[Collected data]
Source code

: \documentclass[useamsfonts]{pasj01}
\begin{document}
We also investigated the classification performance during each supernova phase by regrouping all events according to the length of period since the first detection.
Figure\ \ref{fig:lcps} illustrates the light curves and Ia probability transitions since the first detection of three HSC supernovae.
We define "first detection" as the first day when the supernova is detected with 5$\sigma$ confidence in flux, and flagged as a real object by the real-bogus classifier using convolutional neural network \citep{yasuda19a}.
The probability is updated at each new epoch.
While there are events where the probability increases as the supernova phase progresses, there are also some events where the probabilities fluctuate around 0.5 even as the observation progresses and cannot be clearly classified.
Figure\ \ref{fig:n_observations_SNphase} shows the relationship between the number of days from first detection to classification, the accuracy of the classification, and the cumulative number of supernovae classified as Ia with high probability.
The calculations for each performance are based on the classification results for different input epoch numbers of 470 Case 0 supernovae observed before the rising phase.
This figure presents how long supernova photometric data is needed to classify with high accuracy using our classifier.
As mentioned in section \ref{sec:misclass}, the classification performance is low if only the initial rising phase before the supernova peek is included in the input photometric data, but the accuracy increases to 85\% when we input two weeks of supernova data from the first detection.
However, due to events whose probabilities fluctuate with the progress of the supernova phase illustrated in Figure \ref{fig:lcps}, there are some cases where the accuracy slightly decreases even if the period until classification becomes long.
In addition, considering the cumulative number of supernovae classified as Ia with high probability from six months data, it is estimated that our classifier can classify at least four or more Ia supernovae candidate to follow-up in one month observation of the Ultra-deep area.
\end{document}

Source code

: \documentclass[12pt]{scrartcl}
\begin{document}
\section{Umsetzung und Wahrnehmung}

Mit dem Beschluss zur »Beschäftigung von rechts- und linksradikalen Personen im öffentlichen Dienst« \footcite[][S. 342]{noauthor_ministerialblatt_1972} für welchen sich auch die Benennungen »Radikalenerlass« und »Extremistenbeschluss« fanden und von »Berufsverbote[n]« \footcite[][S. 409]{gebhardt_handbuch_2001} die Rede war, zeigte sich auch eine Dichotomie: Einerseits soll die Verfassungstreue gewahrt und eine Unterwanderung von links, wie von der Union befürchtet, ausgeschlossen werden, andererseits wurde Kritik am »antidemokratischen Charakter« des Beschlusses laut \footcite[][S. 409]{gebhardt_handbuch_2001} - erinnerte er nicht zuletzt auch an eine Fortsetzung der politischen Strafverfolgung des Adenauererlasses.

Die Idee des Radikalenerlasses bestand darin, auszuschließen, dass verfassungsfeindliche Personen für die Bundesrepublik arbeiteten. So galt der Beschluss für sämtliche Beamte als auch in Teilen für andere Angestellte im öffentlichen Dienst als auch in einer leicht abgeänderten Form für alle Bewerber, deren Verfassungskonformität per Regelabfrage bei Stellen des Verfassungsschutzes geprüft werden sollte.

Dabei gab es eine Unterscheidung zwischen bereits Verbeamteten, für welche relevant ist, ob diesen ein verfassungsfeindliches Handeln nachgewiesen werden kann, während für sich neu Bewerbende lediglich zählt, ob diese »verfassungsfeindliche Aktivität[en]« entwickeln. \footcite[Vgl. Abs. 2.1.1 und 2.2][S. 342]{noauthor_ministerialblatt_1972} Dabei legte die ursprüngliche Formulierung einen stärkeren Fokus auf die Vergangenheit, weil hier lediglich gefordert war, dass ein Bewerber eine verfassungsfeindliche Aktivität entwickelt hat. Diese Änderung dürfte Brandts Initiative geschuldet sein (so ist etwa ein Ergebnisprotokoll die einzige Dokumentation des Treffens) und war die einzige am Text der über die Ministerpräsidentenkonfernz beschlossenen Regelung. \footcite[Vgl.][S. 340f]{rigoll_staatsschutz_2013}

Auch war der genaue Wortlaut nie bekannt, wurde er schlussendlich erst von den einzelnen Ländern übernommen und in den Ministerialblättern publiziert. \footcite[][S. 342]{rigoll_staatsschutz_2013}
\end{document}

Goal of the exercise
Reproduce exactly the lines from the beginning of the entries above up to and including the line that contains "This figure presents".

Reply
Source code

: \documentclass[useamsfonts]{pasj01}
\begin{document}
We also investigated the classification performance during each supernova phase by regrouping all events according to the length of period since the first detection.
Figure\ \ref{fig:lcps} illustrates the light curves and Ia probability transitions since the first detection of three HSC supernovae.
We define "first detection" as the first day when the supernova is detected with 5$\sigma$ confidence in flux, and flagged as a real object by the real-bogus classifier using convolutional neural network \citep{yasuda19a}.
The probability is updated at each new epoch.
While there are events where the probability increases as the supernova phase progresses, there are also some events where the probabilities fluctuate around 0.5 even as the observation progresses and cannot be clearly classified.
Figure\ \ref{fig:n_observations_SNphase} shows the relationship between the number of days from first detection to classification, the accuracy of the classification, and the cumulative number of supernovae classified as Ia with high probability.
The calculations for each performance are based on the classification results for different input epoch numbers of 470 Case 0 supernovae observed before the rising phase.
This figure presents how long supernova photometric data is needed to classify with high accuracy using our classifier.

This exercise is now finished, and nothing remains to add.